No. ISE handles every authentication as a discrete event. It does not maintain per-identity behavioral baselines, does not produce an identity risk score, and does not have a native quarantine-on-anomaly response loop. ISE provides the telemetry (pxGrid) and the enforcement mechanism (CoA via ERS) — the scoring and decision layer must be built on top.

How does pxGrid enable real-time identity threat detection?

pxGrid 2.0 is a WebSocket-based publish-subscribe bus that streams every RADIUS and TACACS+ session event from ISE in real time, with full attribute fidelity. An ITDR subscriber receives session-started, session-updated, and session-ended events as they happen, which is the foundation for behavioral scoring that completes the loop within seconds rather than minutes.

What is the difference between SIEM correlation and ITDR?

SIEM correlation stitches events from ISE, Stealthwatch, XDR, and other sources after the fact — minutes or hours later. ITDR evaluates behavioral risk at the moment of the RADIUS exchange and can quarantine before the session establishes. Same telemetry; different latency budget and different placement in the decision loop.

Can you build production-grade ITDR for under fifty dollars per month on AWS?

Yes, for a single enterprise at roughly 10,000 authentications per day. The architecture is Fargate for the persistent pxGrid subscriber, three Lambda functions for scoring and response, DynamoDB for baselines and active scores, S3 plus Athena for the raw event archive, and SNS to Slack for alerts. The persistent Fargate task is the only non-serverless piece and the largest single line item.

ITDR on Cisco ISE: Behavioral Identity Scoring with AWS Serverless

Cisco ISE knows who authenticated, where, when, and how. It does not know whether that authentication looks like that identity.

ISE treats every RADIUS or TACACS+ exchange as a discrete event. There is no behavioral baseline. No identity risk score. No native ITDR. The way most teams close that gap today is SIEM correlation — stitch ISE, Stealthwatch, XDR, and Splunk together and let the SOC see the anomaly minutes or hours after the fact. By then the session is established, the lateral move happened, the screenshot is in the breach report.
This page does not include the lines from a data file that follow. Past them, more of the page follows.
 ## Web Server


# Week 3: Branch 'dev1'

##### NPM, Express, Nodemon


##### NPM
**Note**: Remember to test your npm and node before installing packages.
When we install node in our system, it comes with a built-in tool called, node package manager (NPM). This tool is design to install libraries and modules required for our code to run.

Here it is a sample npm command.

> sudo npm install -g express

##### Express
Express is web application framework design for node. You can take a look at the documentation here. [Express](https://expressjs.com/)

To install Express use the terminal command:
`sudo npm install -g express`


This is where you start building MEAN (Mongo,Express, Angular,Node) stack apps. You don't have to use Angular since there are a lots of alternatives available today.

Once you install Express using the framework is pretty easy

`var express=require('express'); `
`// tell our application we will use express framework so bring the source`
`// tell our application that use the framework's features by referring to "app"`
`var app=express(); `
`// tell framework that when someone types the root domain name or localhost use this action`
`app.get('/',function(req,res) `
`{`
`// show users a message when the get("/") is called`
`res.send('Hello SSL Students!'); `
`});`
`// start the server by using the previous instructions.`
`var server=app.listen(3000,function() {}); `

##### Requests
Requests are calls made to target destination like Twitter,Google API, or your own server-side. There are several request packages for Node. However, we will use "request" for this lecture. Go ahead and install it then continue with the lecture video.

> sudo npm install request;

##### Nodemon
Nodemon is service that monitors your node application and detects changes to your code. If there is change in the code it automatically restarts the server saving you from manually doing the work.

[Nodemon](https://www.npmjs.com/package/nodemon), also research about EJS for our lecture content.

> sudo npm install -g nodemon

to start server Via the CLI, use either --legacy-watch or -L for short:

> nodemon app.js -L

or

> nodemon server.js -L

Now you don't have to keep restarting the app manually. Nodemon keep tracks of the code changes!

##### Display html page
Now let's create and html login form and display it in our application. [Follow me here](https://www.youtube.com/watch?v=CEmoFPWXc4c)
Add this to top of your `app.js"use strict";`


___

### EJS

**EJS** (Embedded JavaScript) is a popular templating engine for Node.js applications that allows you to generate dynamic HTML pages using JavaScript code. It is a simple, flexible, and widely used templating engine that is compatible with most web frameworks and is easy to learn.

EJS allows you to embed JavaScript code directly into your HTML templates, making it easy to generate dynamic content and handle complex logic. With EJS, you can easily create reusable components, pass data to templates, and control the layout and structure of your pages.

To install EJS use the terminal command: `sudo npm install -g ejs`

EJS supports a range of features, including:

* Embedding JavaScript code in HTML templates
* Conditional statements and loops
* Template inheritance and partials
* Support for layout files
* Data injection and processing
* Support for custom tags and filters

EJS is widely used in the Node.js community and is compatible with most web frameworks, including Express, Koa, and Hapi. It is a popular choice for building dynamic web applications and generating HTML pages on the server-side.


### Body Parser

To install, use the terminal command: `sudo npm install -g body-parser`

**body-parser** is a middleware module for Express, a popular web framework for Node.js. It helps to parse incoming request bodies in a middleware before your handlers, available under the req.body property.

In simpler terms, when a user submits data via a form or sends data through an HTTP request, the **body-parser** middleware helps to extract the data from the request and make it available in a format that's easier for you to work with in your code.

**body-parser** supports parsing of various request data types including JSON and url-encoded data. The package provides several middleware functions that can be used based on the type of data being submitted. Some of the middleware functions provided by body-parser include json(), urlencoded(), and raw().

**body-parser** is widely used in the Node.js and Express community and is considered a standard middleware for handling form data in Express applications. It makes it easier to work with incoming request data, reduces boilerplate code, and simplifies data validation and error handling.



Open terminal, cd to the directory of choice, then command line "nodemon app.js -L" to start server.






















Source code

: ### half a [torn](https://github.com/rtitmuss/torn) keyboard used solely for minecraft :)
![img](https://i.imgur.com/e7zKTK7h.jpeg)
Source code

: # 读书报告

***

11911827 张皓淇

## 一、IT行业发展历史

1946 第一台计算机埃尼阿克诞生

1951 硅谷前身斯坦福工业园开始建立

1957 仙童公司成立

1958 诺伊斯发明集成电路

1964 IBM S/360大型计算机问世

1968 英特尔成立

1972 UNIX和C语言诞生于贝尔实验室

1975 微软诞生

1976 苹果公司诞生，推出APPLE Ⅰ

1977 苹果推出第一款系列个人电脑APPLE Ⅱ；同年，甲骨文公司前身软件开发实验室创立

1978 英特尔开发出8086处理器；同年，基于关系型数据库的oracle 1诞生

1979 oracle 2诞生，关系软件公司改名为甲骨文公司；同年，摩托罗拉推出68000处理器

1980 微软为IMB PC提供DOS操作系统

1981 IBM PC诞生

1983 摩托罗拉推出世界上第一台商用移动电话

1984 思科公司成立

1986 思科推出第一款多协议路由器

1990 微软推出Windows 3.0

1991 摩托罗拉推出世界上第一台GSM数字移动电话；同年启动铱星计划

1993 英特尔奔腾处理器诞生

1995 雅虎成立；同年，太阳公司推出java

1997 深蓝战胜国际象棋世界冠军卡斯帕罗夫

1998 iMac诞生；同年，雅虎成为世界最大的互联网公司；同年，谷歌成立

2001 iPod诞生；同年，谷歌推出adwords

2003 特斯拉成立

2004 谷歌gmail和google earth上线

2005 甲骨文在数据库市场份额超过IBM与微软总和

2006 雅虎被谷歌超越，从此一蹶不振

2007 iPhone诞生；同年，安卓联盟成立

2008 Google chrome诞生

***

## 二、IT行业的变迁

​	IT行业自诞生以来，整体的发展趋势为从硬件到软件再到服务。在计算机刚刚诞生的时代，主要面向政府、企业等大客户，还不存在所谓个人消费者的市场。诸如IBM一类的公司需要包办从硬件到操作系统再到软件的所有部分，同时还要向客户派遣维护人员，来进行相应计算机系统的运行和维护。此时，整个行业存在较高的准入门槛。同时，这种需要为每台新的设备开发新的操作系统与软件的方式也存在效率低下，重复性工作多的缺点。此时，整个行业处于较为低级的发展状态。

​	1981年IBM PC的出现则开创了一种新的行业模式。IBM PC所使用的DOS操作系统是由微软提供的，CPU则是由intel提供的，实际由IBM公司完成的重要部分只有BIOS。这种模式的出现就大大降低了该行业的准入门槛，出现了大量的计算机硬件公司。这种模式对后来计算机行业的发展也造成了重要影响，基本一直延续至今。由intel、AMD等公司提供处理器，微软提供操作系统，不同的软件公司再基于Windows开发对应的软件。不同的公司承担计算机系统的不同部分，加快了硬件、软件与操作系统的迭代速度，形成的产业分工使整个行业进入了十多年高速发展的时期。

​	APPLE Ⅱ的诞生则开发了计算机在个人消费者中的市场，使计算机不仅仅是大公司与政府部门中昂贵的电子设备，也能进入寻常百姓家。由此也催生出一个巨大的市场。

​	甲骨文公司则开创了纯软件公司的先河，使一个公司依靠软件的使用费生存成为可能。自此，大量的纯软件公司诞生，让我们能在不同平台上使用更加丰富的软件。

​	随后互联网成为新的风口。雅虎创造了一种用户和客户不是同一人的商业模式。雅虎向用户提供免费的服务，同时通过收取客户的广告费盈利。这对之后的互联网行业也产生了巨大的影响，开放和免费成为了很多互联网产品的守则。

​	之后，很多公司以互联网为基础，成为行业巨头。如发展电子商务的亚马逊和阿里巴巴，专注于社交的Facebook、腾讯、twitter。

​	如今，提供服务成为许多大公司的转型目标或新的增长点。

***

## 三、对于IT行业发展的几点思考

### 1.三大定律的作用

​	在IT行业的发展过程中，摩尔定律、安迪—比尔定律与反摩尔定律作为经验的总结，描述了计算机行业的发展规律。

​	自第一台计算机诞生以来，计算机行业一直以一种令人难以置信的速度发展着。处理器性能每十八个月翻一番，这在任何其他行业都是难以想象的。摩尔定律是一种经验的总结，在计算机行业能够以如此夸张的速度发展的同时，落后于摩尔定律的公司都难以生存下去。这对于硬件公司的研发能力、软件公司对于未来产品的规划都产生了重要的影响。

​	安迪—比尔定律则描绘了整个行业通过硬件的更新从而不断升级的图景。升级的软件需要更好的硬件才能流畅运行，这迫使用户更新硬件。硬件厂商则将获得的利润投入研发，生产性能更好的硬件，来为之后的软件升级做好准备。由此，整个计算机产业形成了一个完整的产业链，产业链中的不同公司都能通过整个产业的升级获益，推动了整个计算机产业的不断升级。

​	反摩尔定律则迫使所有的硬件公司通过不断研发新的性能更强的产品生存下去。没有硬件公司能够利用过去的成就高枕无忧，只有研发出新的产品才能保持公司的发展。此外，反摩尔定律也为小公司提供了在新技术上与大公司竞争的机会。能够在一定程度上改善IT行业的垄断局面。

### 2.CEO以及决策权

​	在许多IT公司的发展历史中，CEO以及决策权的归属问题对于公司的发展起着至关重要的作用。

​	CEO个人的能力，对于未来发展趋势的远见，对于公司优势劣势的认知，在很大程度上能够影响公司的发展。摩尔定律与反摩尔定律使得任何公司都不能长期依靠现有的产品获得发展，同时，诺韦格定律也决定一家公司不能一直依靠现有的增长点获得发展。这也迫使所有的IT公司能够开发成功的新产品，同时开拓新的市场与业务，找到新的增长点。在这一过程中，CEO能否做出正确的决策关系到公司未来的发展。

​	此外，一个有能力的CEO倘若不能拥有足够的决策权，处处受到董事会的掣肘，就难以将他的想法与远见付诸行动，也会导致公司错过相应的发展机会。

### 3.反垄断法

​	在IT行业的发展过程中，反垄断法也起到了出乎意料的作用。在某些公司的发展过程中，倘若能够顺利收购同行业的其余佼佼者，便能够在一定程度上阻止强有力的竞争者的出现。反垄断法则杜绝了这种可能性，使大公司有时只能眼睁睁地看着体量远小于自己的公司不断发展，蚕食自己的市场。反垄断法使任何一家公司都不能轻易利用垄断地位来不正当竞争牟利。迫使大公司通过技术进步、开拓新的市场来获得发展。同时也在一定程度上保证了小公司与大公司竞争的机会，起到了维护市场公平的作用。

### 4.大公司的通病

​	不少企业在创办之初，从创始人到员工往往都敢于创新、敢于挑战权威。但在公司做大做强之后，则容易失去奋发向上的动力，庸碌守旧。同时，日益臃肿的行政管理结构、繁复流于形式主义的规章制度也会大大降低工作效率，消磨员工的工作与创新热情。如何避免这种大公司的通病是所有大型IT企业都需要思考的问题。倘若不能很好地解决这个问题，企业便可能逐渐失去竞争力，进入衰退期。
The interesting question is whether you can close the loop in seconds instead of hours using telemetry Cisco already collects and an enforcement mechanism ISE already provides. The answer is yes, and the architecture is small enough to ship in two weekends.

This post walks through the design.

The gap

The shape of the problem is simpler than the headlines make it sound.

Today’s ISE is stateless. ITDR needs state. Comparison of SIEM correlation after the fact vs risk score as a policy condition.

ISE’s policy engine evaluates an auth event against static conditions: which NAD, which SSID, which AD group, which MAC address. Those conditions either match or they do not. There is no concept of “this auth looks unlike previous auths from this identity.” There is no risk score that can be a policy condition.

The fix is not a new product. The telemetry already exists. The enforcement mechanism already exists. The missing piece is a scoring loop that watches every event, compares it to a per-identity behavioral baseline, and pushes the resulting risk score back into ISE in time for the policy engine to act on it.

Architecture: closed loop through ISE

The full system fits on one diagram. Enterprise on the left, ISE in the middle, AWS-hosted ITDR engine on the right.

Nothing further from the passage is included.